Current best practice is to pair the count with metadata: owner, system, environment, authentication method, last rotation date, and whether the identity can trigger policy decisions or only consume resources. NHI Mgmt Group’s Key Challenges and Risks research highlights how poor visibility and excess privilege are common failure modes. Implementation guidance from OWASP Non-Human Identity Top 10 and NIST Zero Trust Architecture both support the same operational idea: count what can actually authenticate, request, or act, not just what appears on the HR roster.
That model usually becomes the source of truth for entitlement reviews, secrets inventory, and ownership reporting. Teams can then compare human to non-human ratios, track growth by environment, and isolate identities that never go through standard offboarding. These controls tend to break down in environments with unmanaged scripts, shadow CI/CD pipelines, or vendor-managed integrations because the identity inventory is incomplete before governance even begins.
Common Variations and Edge Cases
Tighter identity counting often increases inventory overhead, requiring organisations to balance measurement accuracy against the cost of maintaining it. The most common tradeoff is between simplicity and fidelity: a single “active identity” metric is easy to report, but it obscures operational risk; a segmented model is more accurate, but only if ownership and lifecycle data stay current.
There is no universal standard for this yet, so teams usually adapt the count to the decision being made.
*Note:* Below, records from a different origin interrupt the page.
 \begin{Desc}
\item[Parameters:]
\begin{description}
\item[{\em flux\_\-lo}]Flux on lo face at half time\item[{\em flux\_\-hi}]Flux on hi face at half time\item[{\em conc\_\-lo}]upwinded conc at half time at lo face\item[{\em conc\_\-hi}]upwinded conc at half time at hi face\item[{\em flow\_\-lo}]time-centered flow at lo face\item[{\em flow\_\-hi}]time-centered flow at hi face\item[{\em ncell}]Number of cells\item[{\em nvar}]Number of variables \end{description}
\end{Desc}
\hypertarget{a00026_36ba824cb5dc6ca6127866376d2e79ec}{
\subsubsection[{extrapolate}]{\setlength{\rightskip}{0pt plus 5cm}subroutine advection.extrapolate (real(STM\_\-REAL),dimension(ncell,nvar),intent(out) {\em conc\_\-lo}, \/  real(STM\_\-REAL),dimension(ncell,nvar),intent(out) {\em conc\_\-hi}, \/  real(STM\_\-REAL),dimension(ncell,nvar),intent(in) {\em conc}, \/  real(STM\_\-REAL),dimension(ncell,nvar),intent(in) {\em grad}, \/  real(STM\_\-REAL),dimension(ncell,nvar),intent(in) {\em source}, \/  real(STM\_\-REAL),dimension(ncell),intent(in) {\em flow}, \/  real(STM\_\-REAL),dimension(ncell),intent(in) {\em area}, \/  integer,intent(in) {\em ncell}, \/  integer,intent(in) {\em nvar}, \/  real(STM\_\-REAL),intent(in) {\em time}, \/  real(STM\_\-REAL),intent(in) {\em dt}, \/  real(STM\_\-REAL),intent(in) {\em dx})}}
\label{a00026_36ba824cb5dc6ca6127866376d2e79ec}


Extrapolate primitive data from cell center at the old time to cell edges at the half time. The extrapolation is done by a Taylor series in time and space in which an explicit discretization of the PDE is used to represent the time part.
For licensing, headcount may still matter. For security governance, machine identities should be counted separately because they create different control obligations. This becomes especially important in shared platforms where one application account fronts many downstream services, or where one human can provision hundreds of ephemeral workload identities through automation.
Some organisations also count only identities that can authenticate directly, while others include principals that can indirectly trigger access decisions, such as orchestration bots or policy agents. The latter is often the safer choice for risk reporting, but it must be documented clearly to avoid double counting. For a broader understanding of how machine identity exposure translates into real compromise, the 52 NHI Breaches Analysis shows that missed machine identity governance repeatedly shows up in breach pathways. The practical answer is to define identity categories up front, count them consistently, and report the mix rather than collapsing everything into one number.
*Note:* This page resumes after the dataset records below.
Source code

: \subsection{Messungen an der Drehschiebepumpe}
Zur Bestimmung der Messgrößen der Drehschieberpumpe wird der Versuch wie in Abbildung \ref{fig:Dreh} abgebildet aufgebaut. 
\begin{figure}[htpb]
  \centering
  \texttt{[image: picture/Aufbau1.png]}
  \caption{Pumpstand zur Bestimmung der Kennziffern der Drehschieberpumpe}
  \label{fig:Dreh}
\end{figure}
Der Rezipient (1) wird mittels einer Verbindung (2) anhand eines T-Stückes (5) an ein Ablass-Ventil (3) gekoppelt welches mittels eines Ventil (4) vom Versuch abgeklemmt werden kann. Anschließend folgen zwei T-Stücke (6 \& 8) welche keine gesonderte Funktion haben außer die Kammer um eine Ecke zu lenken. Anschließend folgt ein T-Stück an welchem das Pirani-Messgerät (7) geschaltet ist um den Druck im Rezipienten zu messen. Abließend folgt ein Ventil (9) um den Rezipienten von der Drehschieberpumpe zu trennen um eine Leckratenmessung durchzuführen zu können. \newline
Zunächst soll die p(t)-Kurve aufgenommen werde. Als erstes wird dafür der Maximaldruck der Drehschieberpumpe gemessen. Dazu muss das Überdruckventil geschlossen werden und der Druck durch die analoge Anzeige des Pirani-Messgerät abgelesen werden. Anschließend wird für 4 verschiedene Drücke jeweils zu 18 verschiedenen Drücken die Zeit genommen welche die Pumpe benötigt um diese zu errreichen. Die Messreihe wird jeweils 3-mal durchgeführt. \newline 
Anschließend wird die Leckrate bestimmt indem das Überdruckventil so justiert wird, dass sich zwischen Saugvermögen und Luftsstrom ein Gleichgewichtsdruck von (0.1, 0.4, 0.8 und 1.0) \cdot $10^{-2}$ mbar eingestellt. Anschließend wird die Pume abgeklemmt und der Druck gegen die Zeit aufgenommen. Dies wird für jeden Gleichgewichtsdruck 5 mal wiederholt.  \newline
Standards & Framework Alignment
This section maps relevant standards and security frameworks to the operational risks and controls described in this guidance.
OWASP Non-Human Identity Top 10 and CSA MAESTRO address the attack and risk surface, while NIST CSF 2.0 set the governance and control requirements practitioners need to meet.
| Framework | Control / Reference | Relevance |
|---|---|---|
| OWASP Non-Human Identity Top 10 | NHI-01 | Identity sprawl starts with poor inventory of machine and human principals. |
| NIST CSF 2.0 | ID.AM-1 | Asset and identity inventory supports accurate scope for mixed user-machine systems. |
| CSA MAESTRO | TRM-01 | Agentic and workload identities must be tracked separately from users. |
Count and classify every human and non-human identity before assigning ownership or controls.